Set theory: Show these are equivalent.

Quote:

Show that the following are equivalent:

a). $\displaystyle A$ is finite

b). $\displaystyle A$ admits a well order <whose inverse> is also a well-order.

c). The structure $\displaystyle (\mathcal{P}(A), \subset_{\mathcal{P}(A)})$ is well-founded: that is every $\displaystyle S \subset \mathcal{P}(A)$ has a $\displaystyle \subset$-minimal element.

I decided to go for $\displaystyle a) \Rightarrow b) \Rightarrow c) \Rightarrow a)$.

For $\displaystyle a) \Rightarrow b)$:

Assign each element of $\displaystyle A$ an ordinal number. Since $\displaystyle A$ is finite, and there are an infinite number of ordinals, we will always be able to do this. We can then order the ordinals (and the elements of $\displaystyle A$ they represent) in the following way:

ie. $\displaystyle \phi$, $\displaystyle \{ \phi \}$, $\displaystyle \{\phi, \{ \phi \} \} \ \ldots$

or: $\displaystyle \phi, \ \mathcal{P}(\phi), \ \mathcal{P}\mathcal{P} (\phi ), \ \ldots$

This is a partial order and since every element contains $\displaystyle \phi$, every non-empty subset contains a least element.

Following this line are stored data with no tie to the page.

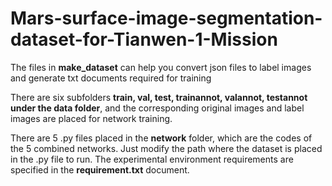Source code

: # Mars-surface-image-segmentation-dataset-for-Tianwen-1-Mission  
  
The files in **make_dataset** can help you convert json files to label images and generate txt documents required for training  
  
There are six subfolders **train, val, test, trainannot, valannot, testannot under the data folder**, and the corresponding original images and label images are placed for network training.  
  
There are 5 .py files placed in the **network** folder, which are the codes of the 5 combined networks. Just modify the path where the dataset is placed in the .py file to run. The experimental environment requirements are specified in the **requirement.txt** document. 
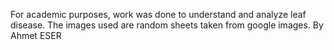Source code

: For academic purposes, work was done to understand and analyze leaf disease.
The images used are random sheets taken from google images.
By Ahmet ESER
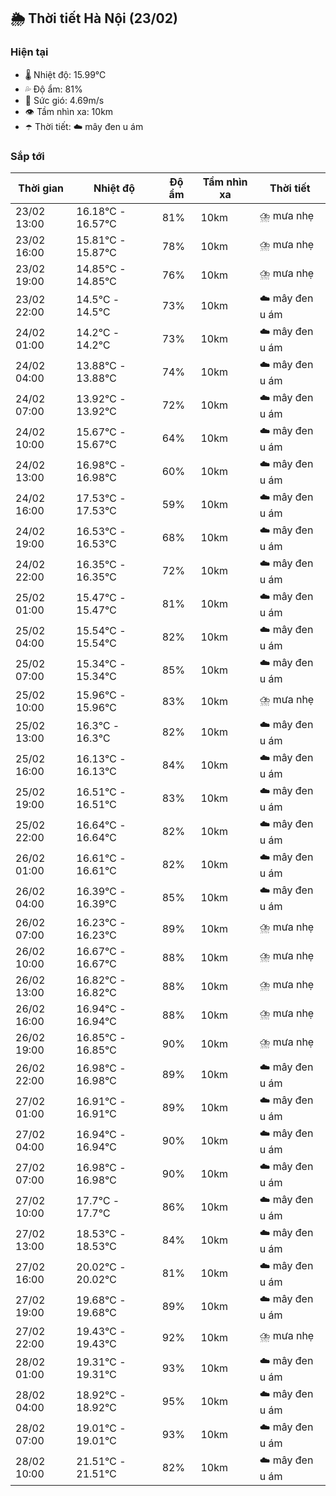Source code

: ## 🌦️ Thời tiết Hà Nội (23/02)

### Hiện tại

- 🌡️ Nhiệt độ: 15.99℃
- 💦 Độ ẩm: 81%
- 💨 Sức gió: 4.69m/s
- 👁️ Tầm nhìn xa: 10km
- ☂️ Thời tiết: ☁️ mây đen u ám

### Sắp tới

| Thời gian | Nhiệt độ | Độ ẩm | Tầm nhìn xa | Thời tiết |
| --- | --- | --- | --- | --- |
| 23/02 13:00 | 16.18℃ - 16.57℃ | 81% | 10km | ⛈️ mưa nhẹ |
| 23/02 16:00 | 15.81℃ - 15.87℃ | 78% | 10km | ⛈️ mưa nhẹ |
| 23/02 19:00 | 14.85℃ - 14.85℃ | 76% | 10km | ⛈️ mưa nhẹ |
| 23/02 22:00 | 14.5℃ - 14.5℃ | 73% | 10km | ☁️ mây đen u ám |
| 24/02 01:00 | 14.2℃ - 14.2℃ | 73% | 10km | ☁️ mây đen u ám |
| 24/02 04:00 | 13.88℃ - 13.88℃ | 74% | 10km | ☁️ mây đen u ám |
| 24/02 07:00 | 13.92℃ - 13.92℃ | 72% | 10km | ☁️ mây đen u ám |
| 24/02 10:00 | 15.67℃ - 15.67℃ | 64% | 10km | ☁️ mây đen u ám |
| 24/02 13:00 | 16.98℃ - 16.98℃ | 60% | 10km | ☁️ mây đen u ám |
| 24/02 16:00 | 17.53℃ - 17.53℃ | 59% | 10km | ☁️ mây đen u ám |
| 24/02 19:00 | 16.53℃ - 16.53℃ | 68% | 10km | ☁️ mây đen u ám |
| 24/02 22:00 | 16.35℃ - 16.35℃ | 72% | 10km | ☁️ mây đen u ám |
| 25/02 01:00 | 15.47℃ - 15.47℃ | 81% | 10km | ☁️ mây đen u ám |
| 25/02 04:00 | 15.54℃ - 15.54℃ | 82% | 10km | ☁️ mây đen u ám |
| 25/02 07:00 | 15.34℃ - 15.34℃ | 85% | 10km | ☁️ mây đen u ám |
| 25/02 10:00 | 15.96℃ - 15.96℃ | 83% | 10km | ⛈️ mưa nhẹ |
| 25/02 13:00 | 16.3℃ - 16.3℃ | 82% | 10km | ☁️ mây đen u ám |
| 25/02 16:00 | 16.13℃ - 16.13℃ | 84% | 10km | ☁️ mây đen u ám |
| 25/02 19:00 | 16.51℃ - 16.51℃ | 83% | 10km | ☁️ mây đen u ám |
| 25/02 22:00 | 16.64℃ - 16.64℃ | 82% | 10km | ☁️ mây đen u ám |
| 26/02 01:00 | 16.61℃ - 16.61℃ | 82% | 10km | ☁️ mây đen u ám |
| 26/02 04:00 | 16.39℃ - 16.39℃ | 85% | 10km | ☁️ mây đen u ám |
| 26/02 07:00 | 16.23℃ - 16.23℃ | 89% | 10km | ⛈️ mưa nhẹ |
| 26/02 10:00 | 16.67℃ - 16.67℃ | 88% | 10km | ⛈️ mưa nhẹ |
| 26/02 13:00 | 16.82℃ - 16.82℃ | 88% | 10km | ⛈️ mưa nhẹ |
| 26/02 16:00 | 16.94℃ - 16.94℃ | 88% | 10km | ⛈️ mưa nhẹ |
| 26/02 19:00 | 16.85℃ - 16.85℃ | 90% | 10km | ⛈️ mưa nhẹ |
| 26/02 22:00 | 16.98℃ - 16.98℃ | 89% | 10km | ☁️ mây đen u ám |
| 27/02 01:00 | 16.91℃ - 16.91℃ | 89% | 10km | ☁️ mây đen u ám |
| 27/02 04:00 | 16.94℃ - 16.94℃ | 90% | 10km | ☁️ mây đen u ám |
| 27/02 07:00 | 16.98℃ - 16.98℃ | 90% | 10km | ☁️ mây đen u ám |
| 27/02 10:00 | 17.7℃ - 17.7℃ | 86% | 10km | ☁️ mây đen u ám |
| 27/02 13:00 | 18.53℃ - 18.53℃ | 84% | 10km | ☁️ mây đen u ám |
| 27/02 16:00 | 20.02℃ - 20.02℃ | 81% | 10km | ☁️ mây đen u ám |
| 27/02 19:00 | 19.68℃ - 19.68℃ | 89% | 10km | ☁️ mây đen u ám |
| 27/02 22:00 | 19.43℃ - 19.43℃ | 92% | 10km | ⛈️ mưa nhẹ |
| 28/02 01:00 | 19.31℃ - 19.31℃ | 93% | 10km | ☁️ mây đen u ám |
| 28/02 04:00 | 18.92℃ - 18.92℃ | 95% | 10km | ☁️ mây đen u ám |
| 28/02 07:00 | 19.01℃ - 19.01℃ | 93% | 10km | ☁️ mây đen u ám |
| 28/02 10:00 | 21.51℃ - 21.51℃ | 82% | 10km | ☁️ mây đen u ám |

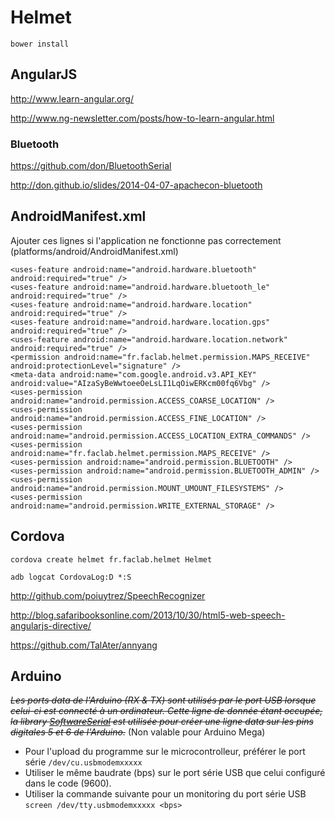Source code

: # Helmet

	bower install

## AngularJS

http://www.learn-angular.org/

http://www.ng-newsletter.com/posts/how-to-learn-angular.html

### Bluetooth

https://github.com/don/BluetoothSerial

http://don.github.io/slides/2014-04-07-apachecon-bluetooth

## AndroidManifest.xml

Ajouter ces lignes si l'application ne fonctionne pas correctement (platforms/android/AndroidManifest.xml)

	<uses-feature android:name="android.hardware.bluetooth" android:required="true" />
    <uses-feature android:name="android.hardware.bluetooth_le" android:required="true" />
	<uses-feature android:name="android.hardware.location" android:required="true" />
	<uses-feature android:name="android.hardware.location.gps" android:required="true" />
	<uses-feature android:name="android.hardware.location.network" android:required="true" />
	<permission android:name="fr.faclab.helmet.permission.MAPS_RECEIVE" android:protectionLevel="signature" />
	<meta-data android:name="com.google.android.v3.API_KEY" android:value="AIzaSyBeWwtoeeOeLsLI1LqOiwERKcm00fq6Vbg" />
	<uses-permission android:name="android.permission.ACCESS_COARSE_LOCATION" />
	<uses-permission android:name="android.permission.ACCESS_FINE_LOCATION" />
	<uses-permission android:name="android.permission.ACCESS_LOCATION_EXTRA_COMMANDS" />
	<uses-permission android:name="fr.faclab.helmet.permission.MAPS_RECEIVE" />
	<uses-permission android:name="android.permission.BLUETOOTH" />
	<uses-permission android:name="android.permission.BLUETOOTH_ADMIN" />
	<uses-permission android:name="android.permission.MOUNT_UMOUNT_FILESYSTEMS" />
	<uses-permission android:name="android.permission.WRITE_EXTERNAL_STORAGE" />

## Cordova

	cordova create helmet fr.faclab.helmet Helmet

	adb logcat CordovaLog:D *:S


http://github.com/poiuytrez/SpeechRecognizer

http://blog.safaribooksonline.com/2013/10/30/html5-web-speech-angularjs-directive/

https://github.com/TalAter/annyang

## Arduino

*~~Les ports data de l'Arduino (RX & TX) sont utilisés par le port USB lorsque celui-ci est connecté à un ordinateur. Cette ligne de donnée étant occupée, la library [SoftwareSerial](http://arduino.cc/en/Reference/SoftwareSerial) est utilisée pour créer une ligne data sur les pins digitales 5 et 6 de l'Arduino.~~*
(Non valable pour Arduino Mega)

* Pour l'upload du programme sur le microcontrolleur, préférer le port série `/dev/cu.usbmodemxxxxx`
* Utiliser le même baudrate (bps) sur le port série USB que celui configuré dans le code (9600).
* Utiliser la commande suivante pour un monitoring du port série USB `screen /dev/tty.usbmodemxxxxx <bps>`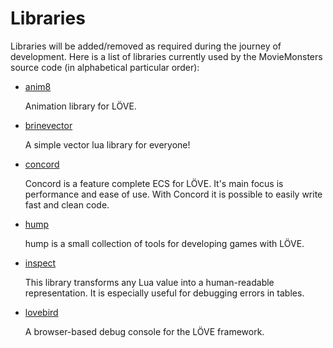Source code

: # Libraries
Libraries will be added/removed as required during the journey of development. Here is a list of libraries currently used by the MovieMonsters source code (in alphabetical particular order):

- [anim8](https://github.com/kikito/anim8)

    Animation library for LÖVE.

- [brinevector](https://github.com/novemberisms/brinevector)

    A simple vector lua library for everyone!

- [concord](https://github.com/Tjakka5/Concord)

    Concord is a feature complete ECS for LÖVE. It's main focus is performance and ease of use. With Concord it is possible to easily write fast and clean code.

- [hump](https://github.com/vrld/hump)

    hump is a small collection of tools for developing games with LÖVE.

- [inspect](https://github.com/kikito/inspect.lua)

    This library transforms any Lua value into a human-readable representation. It is especially useful for debugging errors in tables.

- [lovebird](https://github.com/rxi/lovebird)

    A browser-based debug console for the LÖVE framework.

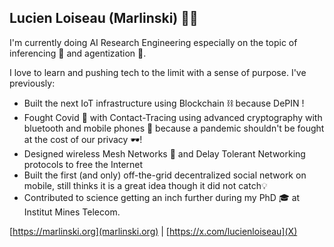 ## Lucien Loiseau (Marlinski) 👨‍💻

I'm currently doing AI Research Engineering especially on the topic of inferencing 🚀 and agentization 🤖.

I love to learn and pushing tech to the limit with a sense of purpose. I've previously:

- Built the next IoT infrastructure using Blockchain ⛓️ because DePIN !
- Fought Covid 🦠 with Contact-Tracing using advanced cryptography with bluetooth and mobile phones 📱 because a pandemic shouldn't be fought at the cost of our privacy 🕶️!
- Designed wireless Mesh Networks 📡 and Delay Tolerant Networking protocols to free the Internet
- Built the first (and only) off-the-grid decentralized social network on mobile, still thinks it is a great idea though it did not catch💡
- Contributed to science getting an inch further during my PhD 🎓 at Institut Mines Telecom.

[https://marlinski.org](marlinski.org) | [https://x.com/lucienloiseau](X) 
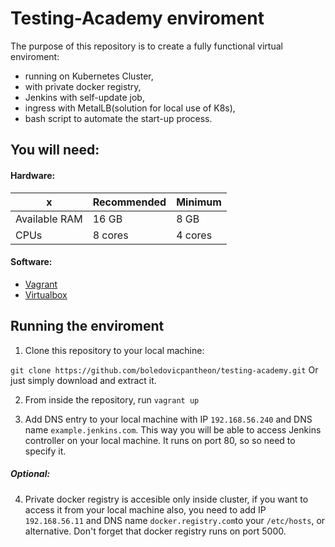 # Testing-Academy enviroment

The purpose of this repository is to create a fully functional virtual enviroment:
 - running on Kubernetes Cluster,
 - with private docker registry,
 - Jenkins with self-update job,
 - ingress with MetalLB(solution for local use of K8s),
 - bash script to automate the start-up process.


## You will need:

#### Hardware:

x | Recommended | Minimum
----------- | ----------- | ----------- 
Available RAM | 16 GB | 8 GB
CPUs | 8 cores | 4 cores

#### Software:

 - [Vagrant](https://www.vagrantup.com/downloads)
 - [Virtualbox](https://www.virtualbox.org/wiki/Downloads)


## Running the enviroment

1. Clone this repository to your local machine:

`git clone https://github.com/boledovicpantheon/testing-academy.git` 
Or just simply download and extract it.

2. From inside the repository, run 
`vagrant up`

3. Add DNS entry to your local machine with IP 
`192.168.56.240` 
and DNS name
`example.jenkins.com`.
This way you will be able to access Jenkins controller on your local machine. It runs on port 80, so so need to specify it.

##### Optional:

4. Private docker registry is accesible only inside cluster, if you want to access it from your local machine also, you need to add IP 
`192.168.56.11` 
and DNS name
`docker.registry.com`to your `/etc/hosts`, or alternative.
Don't forget that docker registry runs on port 5000. 



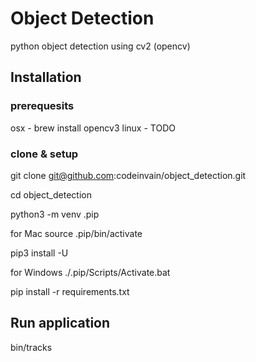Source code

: # Object Detection

python object detection using cv2 (opencv)

## Installation
### prerequesits
osx - brew install opencv3
linux - TODO
###  clone & setup
git clone git@github.com:codeinvain/object_detection.git

cd object_detection

python3 -m venv .pip

for Mac
source .pip/bin/activate

pip3 install -U

for Windows
 ./.pip/Scripts/Activate.bat

 pip install -r requirements.txt

## Run application
bin/tracks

For $\displaystyle b) \Rightarrow c)$

If we take any $\displaystyle S \subset \mathcal{P}(A)$, $\displaystyle S$ contains sets of elements of $\displaystyle A$.

Since $\displaystyle A$ is well-ordered, each of the subsets of $\displaystyle S$ has a least element.

We can take all these least elements and make a new set.

We can repeat this argument until we get a singleton set (the number of steps required to do this is equal to $\displaystyle |S|$).

This singleton set is the $\displaystyle \subset$-minimal element.

For $\displaystyle c) \Rightarrow a)$ I run into some trouble.

I figured the best way was to use a proof by contradiction. So suppose $\displaystyle A$ is infinite.

Let $\displaystyle S$ be any subset of $\displaystyle \mathcal{P}(A)$ and let $\displaystyle B \subset \mathcal{P}(A)$ be the $\displaystyle \subset$-minimal element of $\displaystyle S$.

I think I need to show that $\displaystyle \mathcal{P}(A)$ is finite which is equivalent to a finite number of $\displaystyle B \subset \mathcal{P}(A)$. Are there any tips for this?